» **Task description**: The answer should contain only the lines from the beginning of the entries through the line that holds "generalization, and Adam", given again exactly, with no pictures.

◇ ◇ ◇ ◇ ◇

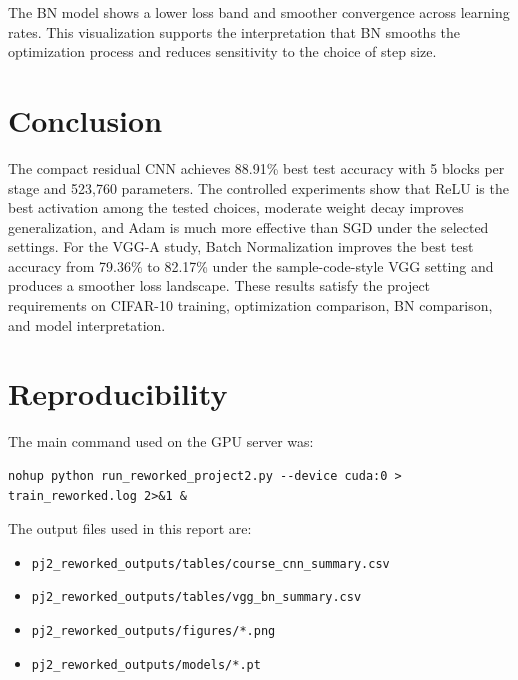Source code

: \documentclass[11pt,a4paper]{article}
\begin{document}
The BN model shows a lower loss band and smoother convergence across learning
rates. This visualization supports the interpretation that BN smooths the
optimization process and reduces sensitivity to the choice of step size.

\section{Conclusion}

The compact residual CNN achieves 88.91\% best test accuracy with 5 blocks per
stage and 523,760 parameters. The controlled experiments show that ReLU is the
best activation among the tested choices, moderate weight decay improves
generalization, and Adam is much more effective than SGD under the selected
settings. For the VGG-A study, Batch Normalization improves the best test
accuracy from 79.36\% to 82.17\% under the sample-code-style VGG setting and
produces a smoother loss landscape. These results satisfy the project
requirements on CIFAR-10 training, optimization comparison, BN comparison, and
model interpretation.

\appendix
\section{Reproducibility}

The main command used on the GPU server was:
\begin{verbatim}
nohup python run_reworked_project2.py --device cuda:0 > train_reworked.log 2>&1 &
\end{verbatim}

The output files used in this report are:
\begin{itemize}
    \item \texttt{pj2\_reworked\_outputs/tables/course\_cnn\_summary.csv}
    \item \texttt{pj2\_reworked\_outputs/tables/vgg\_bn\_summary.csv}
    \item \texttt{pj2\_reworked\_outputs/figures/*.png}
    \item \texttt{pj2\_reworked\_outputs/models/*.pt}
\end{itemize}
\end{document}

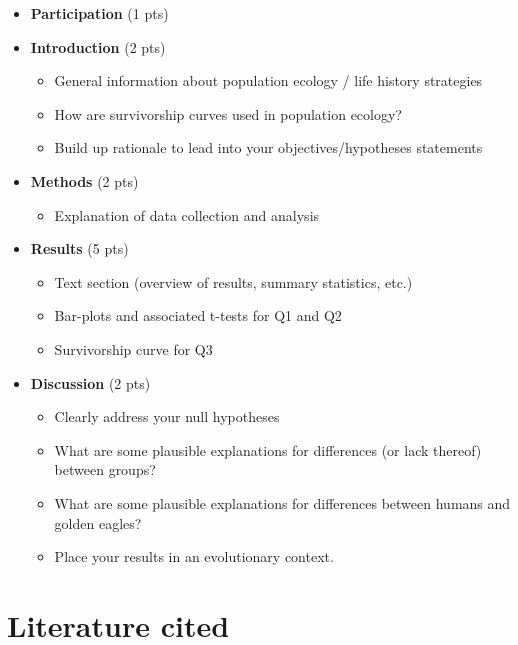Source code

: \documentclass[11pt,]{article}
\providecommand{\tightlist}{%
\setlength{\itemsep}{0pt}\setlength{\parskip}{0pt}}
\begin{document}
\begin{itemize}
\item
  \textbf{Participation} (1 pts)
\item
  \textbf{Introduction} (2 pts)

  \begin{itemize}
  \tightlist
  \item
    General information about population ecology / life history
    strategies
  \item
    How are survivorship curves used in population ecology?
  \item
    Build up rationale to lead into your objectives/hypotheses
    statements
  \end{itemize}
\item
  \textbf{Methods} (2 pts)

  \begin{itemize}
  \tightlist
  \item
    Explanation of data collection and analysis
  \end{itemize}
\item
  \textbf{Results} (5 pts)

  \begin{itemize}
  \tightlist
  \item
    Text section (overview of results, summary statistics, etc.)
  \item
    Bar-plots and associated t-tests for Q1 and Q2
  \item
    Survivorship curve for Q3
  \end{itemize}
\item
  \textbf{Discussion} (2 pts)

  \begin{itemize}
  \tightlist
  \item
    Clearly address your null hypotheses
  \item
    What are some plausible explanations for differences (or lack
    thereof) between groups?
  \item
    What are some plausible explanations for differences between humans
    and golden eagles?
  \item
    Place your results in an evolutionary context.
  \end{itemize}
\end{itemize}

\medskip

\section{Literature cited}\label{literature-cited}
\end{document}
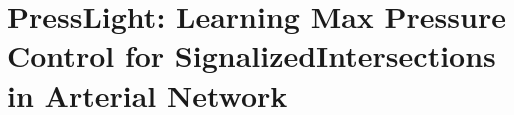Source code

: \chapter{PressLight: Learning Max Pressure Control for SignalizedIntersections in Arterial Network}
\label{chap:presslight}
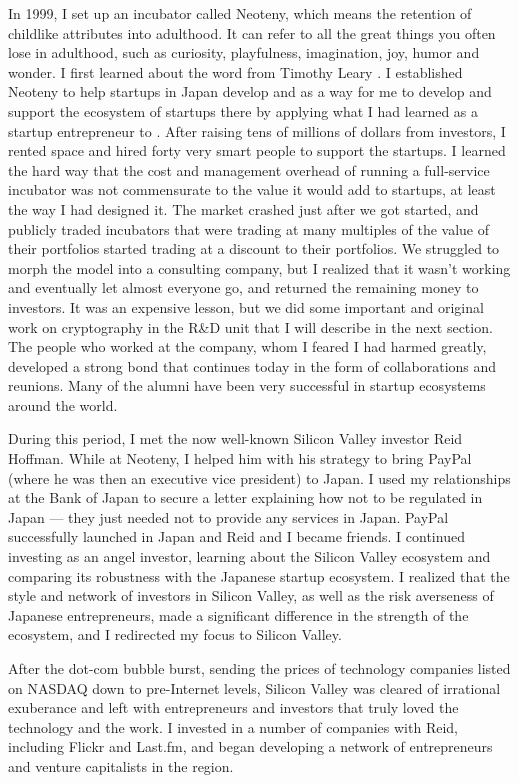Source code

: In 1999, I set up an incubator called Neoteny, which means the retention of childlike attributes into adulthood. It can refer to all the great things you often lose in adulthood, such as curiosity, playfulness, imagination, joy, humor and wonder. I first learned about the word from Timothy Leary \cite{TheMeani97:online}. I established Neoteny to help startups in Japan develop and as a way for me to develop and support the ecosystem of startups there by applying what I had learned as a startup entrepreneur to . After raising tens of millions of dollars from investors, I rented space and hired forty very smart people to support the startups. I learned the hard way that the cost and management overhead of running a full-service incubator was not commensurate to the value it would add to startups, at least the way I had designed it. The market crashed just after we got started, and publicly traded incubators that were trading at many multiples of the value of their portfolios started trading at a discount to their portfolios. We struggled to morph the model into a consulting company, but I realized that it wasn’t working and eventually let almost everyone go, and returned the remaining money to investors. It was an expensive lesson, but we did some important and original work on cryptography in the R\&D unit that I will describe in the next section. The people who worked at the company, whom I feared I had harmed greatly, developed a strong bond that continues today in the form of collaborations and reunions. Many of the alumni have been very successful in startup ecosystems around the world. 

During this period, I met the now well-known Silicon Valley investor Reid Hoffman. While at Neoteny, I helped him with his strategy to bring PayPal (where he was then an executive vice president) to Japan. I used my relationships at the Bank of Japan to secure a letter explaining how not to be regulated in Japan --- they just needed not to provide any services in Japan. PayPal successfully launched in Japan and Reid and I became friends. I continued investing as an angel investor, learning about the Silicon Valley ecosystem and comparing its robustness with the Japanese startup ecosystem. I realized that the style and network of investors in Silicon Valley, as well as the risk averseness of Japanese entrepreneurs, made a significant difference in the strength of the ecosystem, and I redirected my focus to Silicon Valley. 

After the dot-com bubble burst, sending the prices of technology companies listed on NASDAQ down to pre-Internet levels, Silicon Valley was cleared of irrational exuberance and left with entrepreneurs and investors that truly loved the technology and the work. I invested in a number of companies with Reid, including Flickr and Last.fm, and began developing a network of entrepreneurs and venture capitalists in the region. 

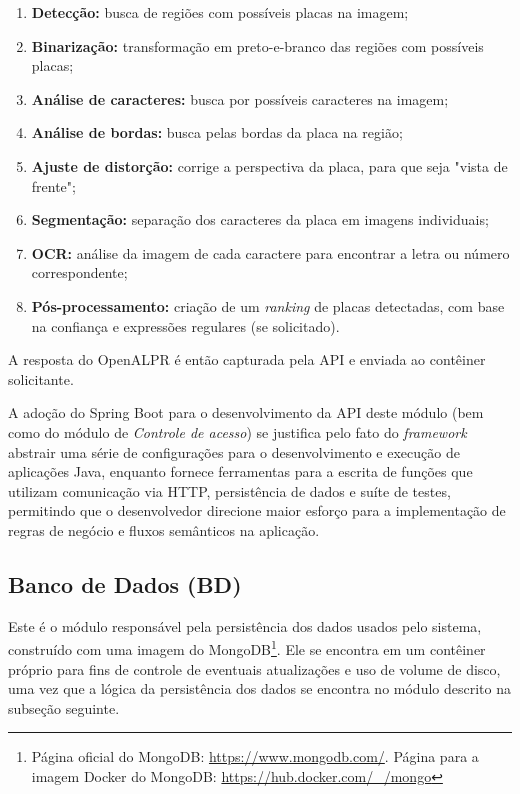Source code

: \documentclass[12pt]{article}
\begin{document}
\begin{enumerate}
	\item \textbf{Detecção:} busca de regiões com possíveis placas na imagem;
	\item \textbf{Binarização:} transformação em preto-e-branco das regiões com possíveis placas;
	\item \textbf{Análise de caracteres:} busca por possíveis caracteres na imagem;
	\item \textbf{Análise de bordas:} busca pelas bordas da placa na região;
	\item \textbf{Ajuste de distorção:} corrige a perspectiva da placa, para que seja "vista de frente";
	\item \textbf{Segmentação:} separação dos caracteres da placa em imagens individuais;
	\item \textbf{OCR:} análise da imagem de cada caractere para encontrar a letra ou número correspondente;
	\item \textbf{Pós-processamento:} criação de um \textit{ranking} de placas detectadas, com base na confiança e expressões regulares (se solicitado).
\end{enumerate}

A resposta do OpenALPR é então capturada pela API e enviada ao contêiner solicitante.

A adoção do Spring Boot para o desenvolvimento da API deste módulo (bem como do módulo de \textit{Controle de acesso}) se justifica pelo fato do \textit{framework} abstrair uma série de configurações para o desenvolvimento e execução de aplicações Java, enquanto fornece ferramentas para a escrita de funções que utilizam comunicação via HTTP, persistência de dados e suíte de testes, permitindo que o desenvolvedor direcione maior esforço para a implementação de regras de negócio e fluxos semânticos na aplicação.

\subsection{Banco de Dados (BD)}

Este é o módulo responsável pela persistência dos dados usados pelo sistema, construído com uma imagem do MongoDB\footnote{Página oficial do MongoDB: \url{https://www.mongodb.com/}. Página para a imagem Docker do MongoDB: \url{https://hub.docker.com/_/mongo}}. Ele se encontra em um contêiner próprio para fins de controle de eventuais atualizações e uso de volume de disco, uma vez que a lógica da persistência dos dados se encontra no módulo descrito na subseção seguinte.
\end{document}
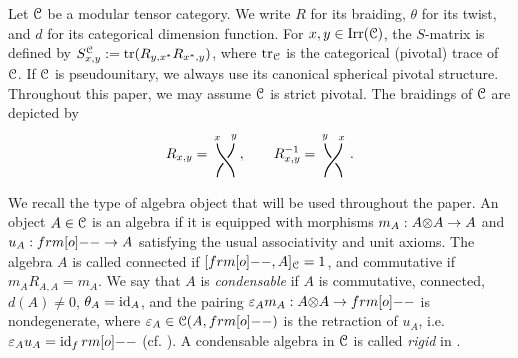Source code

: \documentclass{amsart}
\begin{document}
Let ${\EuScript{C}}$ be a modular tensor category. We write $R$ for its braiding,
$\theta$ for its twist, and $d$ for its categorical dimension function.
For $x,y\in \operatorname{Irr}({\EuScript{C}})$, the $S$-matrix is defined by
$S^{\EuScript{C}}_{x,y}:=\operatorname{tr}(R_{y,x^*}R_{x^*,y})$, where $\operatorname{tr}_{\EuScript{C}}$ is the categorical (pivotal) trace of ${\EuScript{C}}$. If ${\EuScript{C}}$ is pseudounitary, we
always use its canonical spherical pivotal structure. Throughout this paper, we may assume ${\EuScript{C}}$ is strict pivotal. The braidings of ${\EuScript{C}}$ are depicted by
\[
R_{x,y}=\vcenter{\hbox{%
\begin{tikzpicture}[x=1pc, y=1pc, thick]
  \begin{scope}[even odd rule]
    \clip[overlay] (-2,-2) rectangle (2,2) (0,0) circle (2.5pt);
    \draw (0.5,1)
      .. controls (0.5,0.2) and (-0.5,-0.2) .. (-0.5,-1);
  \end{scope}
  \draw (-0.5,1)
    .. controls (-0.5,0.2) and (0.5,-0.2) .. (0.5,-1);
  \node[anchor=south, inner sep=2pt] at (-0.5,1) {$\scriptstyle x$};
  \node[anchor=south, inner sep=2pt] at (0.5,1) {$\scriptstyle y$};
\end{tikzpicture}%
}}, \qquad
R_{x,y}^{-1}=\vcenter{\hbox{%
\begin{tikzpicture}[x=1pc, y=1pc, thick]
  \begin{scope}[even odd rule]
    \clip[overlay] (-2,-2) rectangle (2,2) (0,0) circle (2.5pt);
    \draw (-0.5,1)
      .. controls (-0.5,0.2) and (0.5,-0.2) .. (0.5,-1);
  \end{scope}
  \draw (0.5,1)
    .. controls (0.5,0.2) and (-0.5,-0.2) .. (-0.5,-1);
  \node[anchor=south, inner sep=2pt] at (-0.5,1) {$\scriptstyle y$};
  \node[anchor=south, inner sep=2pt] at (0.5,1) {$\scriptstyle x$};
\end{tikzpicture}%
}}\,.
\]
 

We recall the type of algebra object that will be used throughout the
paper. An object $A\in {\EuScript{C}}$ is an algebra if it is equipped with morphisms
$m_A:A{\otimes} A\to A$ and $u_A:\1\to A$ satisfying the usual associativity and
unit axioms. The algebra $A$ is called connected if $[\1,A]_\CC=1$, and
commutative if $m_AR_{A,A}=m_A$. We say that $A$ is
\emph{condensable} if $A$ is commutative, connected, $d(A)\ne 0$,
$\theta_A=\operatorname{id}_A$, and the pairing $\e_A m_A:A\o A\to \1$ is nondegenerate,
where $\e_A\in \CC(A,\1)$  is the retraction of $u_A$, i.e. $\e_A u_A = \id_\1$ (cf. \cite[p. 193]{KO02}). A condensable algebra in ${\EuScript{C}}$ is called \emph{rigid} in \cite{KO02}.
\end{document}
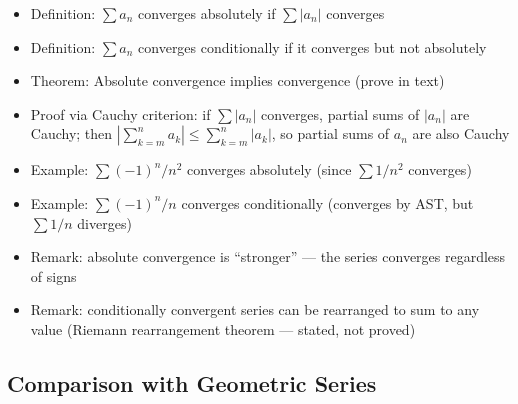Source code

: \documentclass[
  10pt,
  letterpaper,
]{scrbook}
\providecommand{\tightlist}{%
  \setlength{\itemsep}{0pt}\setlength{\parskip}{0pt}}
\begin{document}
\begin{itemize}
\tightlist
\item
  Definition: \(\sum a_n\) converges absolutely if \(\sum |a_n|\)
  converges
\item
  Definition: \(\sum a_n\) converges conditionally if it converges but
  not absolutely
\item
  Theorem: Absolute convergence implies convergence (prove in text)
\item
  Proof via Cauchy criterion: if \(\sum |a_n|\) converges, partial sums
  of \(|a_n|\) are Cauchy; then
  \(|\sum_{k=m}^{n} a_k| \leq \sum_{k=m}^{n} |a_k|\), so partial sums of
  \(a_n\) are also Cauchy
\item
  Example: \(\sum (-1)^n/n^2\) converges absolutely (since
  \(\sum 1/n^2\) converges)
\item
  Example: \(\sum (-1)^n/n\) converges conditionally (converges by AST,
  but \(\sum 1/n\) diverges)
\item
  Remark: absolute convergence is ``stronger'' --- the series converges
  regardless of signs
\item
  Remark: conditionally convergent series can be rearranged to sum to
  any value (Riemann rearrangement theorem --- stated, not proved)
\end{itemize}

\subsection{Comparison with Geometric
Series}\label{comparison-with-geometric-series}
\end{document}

◇ ◇ ◇ ◇ ◇

» **Solution below**:
Source code

: \documentclass[11pt,a4paper]{article}
\begin{document}
The BN model shows a lower loss band and smoother convergence across learning
rates. This visualization supports the interpretation that BN smooths the
optimization process and reduces sensitivity to the choice of step size.

\section{Conclusion}

The compact residual CNN achieves 88.91\% best test accuracy with 5 blocks per
stage and 523,760 parameters. The controlled experiments show that ReLU is the
best activation among the tested choices, moderate weight decay improves
generalization, and Adam is much more effective than SGD under the selected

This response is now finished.